A Deep Convolutional Neural Network with drop out layer architecture to decrease over-fitting and to increase accuracy.
- Python 3.6 and above
- Tensoflow 1.6.0 and above
- NumPy
- Pandas
- Matplotlib
- PIL
- Also be using a utility library to understand the outputs better.
Using MNIST dataset for this to test our model architechture's accuracy against best algorithm. MNIST is a database of handwritten digits that has a training set of 60,000 examples, and a test set of 10,000 examples.
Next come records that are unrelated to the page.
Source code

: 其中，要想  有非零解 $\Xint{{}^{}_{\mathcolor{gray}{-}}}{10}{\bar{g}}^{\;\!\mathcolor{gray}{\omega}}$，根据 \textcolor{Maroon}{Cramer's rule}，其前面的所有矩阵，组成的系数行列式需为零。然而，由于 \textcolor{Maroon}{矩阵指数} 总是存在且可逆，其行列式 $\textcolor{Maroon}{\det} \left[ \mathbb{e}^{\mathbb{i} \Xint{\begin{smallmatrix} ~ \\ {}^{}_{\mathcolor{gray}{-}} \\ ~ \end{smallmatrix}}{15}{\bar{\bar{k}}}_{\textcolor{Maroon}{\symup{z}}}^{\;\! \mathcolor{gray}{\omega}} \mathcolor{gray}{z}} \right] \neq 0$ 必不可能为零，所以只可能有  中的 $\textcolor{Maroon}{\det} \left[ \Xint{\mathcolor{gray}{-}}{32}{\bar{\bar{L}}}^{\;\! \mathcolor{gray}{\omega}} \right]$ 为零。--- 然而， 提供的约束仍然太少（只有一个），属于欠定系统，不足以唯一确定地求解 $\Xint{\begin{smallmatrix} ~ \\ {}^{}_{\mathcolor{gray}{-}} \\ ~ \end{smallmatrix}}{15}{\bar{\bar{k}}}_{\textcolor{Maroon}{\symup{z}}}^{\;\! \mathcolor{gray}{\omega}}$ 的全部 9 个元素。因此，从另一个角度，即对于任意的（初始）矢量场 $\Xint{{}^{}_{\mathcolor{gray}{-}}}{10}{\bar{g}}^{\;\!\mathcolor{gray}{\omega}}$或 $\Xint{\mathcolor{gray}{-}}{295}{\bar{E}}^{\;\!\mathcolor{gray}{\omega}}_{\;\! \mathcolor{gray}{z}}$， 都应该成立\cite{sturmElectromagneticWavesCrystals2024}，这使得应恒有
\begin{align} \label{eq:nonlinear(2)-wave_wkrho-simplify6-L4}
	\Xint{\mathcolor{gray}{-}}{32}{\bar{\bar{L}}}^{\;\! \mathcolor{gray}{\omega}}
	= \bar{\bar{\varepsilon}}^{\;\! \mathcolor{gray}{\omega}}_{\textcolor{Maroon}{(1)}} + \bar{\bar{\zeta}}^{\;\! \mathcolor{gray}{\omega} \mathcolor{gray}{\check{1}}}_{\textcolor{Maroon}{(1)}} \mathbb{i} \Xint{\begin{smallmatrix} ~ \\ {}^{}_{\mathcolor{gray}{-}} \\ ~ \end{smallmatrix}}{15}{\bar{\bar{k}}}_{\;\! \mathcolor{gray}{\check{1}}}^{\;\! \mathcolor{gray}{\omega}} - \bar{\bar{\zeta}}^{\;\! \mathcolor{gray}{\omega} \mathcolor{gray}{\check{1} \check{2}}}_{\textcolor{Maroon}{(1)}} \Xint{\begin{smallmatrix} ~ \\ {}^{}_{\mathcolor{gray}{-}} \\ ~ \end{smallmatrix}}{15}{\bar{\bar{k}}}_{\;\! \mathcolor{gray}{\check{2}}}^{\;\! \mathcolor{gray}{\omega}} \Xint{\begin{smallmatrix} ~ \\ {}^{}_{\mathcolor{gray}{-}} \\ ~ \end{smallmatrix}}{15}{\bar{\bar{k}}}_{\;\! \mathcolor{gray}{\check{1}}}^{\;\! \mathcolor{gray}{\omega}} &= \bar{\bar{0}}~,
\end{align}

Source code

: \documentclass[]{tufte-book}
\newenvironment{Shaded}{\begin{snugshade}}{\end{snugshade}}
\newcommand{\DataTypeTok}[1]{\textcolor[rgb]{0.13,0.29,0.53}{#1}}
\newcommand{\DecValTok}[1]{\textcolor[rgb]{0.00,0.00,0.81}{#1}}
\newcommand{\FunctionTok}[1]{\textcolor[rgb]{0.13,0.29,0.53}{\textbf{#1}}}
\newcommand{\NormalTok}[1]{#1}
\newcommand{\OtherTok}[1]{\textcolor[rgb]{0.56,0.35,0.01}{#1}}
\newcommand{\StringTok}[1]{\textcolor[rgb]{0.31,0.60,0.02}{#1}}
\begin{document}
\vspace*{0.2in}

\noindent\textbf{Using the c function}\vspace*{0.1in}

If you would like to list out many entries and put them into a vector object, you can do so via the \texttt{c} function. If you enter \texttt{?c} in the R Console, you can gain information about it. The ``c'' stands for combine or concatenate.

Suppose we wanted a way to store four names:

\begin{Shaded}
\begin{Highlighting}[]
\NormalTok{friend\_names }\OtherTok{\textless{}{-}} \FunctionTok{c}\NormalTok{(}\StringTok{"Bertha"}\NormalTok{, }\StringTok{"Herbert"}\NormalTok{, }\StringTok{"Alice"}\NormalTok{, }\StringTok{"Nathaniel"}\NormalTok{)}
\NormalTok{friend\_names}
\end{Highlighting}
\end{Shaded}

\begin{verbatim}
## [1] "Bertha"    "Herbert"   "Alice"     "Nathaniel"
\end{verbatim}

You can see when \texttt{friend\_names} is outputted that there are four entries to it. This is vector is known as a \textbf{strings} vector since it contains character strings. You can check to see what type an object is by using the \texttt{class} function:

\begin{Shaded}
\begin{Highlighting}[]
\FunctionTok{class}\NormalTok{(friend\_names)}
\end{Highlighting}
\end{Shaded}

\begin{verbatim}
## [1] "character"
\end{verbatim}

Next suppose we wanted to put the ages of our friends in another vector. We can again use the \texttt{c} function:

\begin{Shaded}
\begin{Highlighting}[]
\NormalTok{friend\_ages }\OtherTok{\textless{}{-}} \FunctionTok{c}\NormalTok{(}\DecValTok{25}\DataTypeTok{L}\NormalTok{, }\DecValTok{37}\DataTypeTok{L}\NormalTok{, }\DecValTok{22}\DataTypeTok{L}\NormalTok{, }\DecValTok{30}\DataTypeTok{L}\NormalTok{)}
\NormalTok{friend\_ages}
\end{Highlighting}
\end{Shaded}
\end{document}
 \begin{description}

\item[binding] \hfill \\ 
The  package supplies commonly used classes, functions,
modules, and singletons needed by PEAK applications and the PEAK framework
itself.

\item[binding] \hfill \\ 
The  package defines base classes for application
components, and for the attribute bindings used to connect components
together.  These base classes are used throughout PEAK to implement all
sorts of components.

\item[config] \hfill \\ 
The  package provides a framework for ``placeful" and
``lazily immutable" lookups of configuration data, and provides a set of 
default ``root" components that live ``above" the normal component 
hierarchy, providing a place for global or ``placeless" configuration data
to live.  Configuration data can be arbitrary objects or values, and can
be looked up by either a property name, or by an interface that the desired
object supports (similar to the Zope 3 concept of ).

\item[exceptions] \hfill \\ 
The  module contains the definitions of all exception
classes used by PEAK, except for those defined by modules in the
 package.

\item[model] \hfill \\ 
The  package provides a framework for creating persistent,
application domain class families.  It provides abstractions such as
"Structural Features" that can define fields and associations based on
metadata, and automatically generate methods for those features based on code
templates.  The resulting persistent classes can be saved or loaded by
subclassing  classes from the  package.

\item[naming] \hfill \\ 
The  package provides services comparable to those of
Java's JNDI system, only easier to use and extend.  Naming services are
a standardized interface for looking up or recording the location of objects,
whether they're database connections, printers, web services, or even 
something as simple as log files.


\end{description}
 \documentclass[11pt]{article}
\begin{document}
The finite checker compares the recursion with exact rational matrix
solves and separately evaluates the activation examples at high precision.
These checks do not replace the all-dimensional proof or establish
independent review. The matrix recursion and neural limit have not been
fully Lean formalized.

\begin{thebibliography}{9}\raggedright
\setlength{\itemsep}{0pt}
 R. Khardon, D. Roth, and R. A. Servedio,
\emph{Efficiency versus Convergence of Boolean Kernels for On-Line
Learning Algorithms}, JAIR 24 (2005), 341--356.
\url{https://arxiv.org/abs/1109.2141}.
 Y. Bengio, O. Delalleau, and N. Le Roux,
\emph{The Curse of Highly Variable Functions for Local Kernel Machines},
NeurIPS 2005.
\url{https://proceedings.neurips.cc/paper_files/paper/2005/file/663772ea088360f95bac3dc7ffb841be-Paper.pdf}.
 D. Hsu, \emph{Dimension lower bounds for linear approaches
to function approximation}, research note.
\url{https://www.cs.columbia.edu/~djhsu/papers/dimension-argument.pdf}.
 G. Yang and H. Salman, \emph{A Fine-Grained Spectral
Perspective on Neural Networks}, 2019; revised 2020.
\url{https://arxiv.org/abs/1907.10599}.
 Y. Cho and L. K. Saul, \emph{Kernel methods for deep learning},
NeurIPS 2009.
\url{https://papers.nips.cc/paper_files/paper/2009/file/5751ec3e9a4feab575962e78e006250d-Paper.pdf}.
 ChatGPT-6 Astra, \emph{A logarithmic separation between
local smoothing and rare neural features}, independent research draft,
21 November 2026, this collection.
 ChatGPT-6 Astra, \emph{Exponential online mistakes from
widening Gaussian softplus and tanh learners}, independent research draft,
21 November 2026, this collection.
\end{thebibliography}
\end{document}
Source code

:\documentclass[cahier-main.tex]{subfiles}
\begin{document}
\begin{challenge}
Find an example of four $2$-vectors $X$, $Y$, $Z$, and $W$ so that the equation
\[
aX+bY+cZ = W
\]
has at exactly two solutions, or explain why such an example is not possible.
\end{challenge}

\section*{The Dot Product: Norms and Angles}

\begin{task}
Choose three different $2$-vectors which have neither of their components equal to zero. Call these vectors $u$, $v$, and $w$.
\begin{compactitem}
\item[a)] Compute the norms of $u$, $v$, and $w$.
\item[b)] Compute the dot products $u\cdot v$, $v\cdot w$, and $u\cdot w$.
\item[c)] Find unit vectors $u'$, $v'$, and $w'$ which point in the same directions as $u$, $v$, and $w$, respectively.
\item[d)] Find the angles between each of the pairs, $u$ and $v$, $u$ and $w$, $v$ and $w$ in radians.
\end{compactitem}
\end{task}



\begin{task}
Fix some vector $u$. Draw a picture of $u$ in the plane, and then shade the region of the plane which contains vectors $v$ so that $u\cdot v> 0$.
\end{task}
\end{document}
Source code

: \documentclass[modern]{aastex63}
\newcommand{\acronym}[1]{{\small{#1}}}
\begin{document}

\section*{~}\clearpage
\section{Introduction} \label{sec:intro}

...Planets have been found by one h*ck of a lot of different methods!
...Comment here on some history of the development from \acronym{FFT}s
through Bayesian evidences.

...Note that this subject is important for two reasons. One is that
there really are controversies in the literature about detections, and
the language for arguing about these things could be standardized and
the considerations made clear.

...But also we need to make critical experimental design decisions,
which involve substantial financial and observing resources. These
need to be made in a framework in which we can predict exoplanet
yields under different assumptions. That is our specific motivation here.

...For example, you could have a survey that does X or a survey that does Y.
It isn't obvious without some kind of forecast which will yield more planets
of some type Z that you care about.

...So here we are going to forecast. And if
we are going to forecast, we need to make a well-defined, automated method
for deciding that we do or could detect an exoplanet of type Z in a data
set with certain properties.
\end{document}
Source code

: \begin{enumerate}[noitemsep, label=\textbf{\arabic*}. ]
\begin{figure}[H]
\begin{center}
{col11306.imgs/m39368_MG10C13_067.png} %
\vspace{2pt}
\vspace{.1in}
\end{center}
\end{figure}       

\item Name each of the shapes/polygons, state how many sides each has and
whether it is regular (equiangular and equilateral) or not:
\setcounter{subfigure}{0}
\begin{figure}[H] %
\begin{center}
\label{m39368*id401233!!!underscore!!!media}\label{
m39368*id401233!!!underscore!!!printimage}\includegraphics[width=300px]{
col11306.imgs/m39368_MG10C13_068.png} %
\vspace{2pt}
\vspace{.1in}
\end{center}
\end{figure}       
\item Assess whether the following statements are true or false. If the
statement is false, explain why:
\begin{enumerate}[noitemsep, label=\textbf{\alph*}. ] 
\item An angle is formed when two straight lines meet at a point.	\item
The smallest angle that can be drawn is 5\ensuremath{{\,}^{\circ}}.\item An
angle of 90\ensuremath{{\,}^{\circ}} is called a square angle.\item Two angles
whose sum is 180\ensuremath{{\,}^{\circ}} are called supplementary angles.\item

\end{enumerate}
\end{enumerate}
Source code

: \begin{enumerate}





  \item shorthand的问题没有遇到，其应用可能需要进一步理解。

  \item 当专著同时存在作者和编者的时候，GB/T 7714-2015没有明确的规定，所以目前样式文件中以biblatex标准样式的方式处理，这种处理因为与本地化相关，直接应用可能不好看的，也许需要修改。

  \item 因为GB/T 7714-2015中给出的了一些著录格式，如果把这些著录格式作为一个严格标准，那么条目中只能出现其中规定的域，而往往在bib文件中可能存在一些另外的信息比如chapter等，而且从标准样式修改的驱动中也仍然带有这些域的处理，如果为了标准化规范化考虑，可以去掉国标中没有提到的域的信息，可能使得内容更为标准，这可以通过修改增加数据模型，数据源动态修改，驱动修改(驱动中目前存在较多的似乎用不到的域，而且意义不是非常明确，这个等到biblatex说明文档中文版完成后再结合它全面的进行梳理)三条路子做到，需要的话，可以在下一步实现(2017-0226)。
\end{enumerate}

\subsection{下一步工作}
It is a subset of a larger set available from NIST. The digits have been size-normalized and centered in a fixed-size image.
We can import the dataset using TensorFlow built-in feature, as shown below-
from tensorflow.examples.tutorials.mnist import input_data
mnist = input_data.read_data_sets('MNIST_data', one_hot=True)
Input has 784 pixels, 28x28 (widthxheight)
Output, 10 possible classes (0, 1, 2, 3, 4, 5, 6, 7, 8, 9)
- Input - MNIST dataset
- Convolutional, ReLU and Max-Pooling
- Convolutional, ReLU and Max-Pooling
- Fully Connected Layer
- Processing - Dropout and ReLU
- Readout layer - Fully Connected
- Outputs - Classified digits
Padding used for convolution is SAME
padding
Optimizer is AdamOptimizer
with learning rate of 1e-4
. Using the complete dataset produces better results but can lead to overfitting of data. Test Accuracy of 99.57% (0.43% Error rate).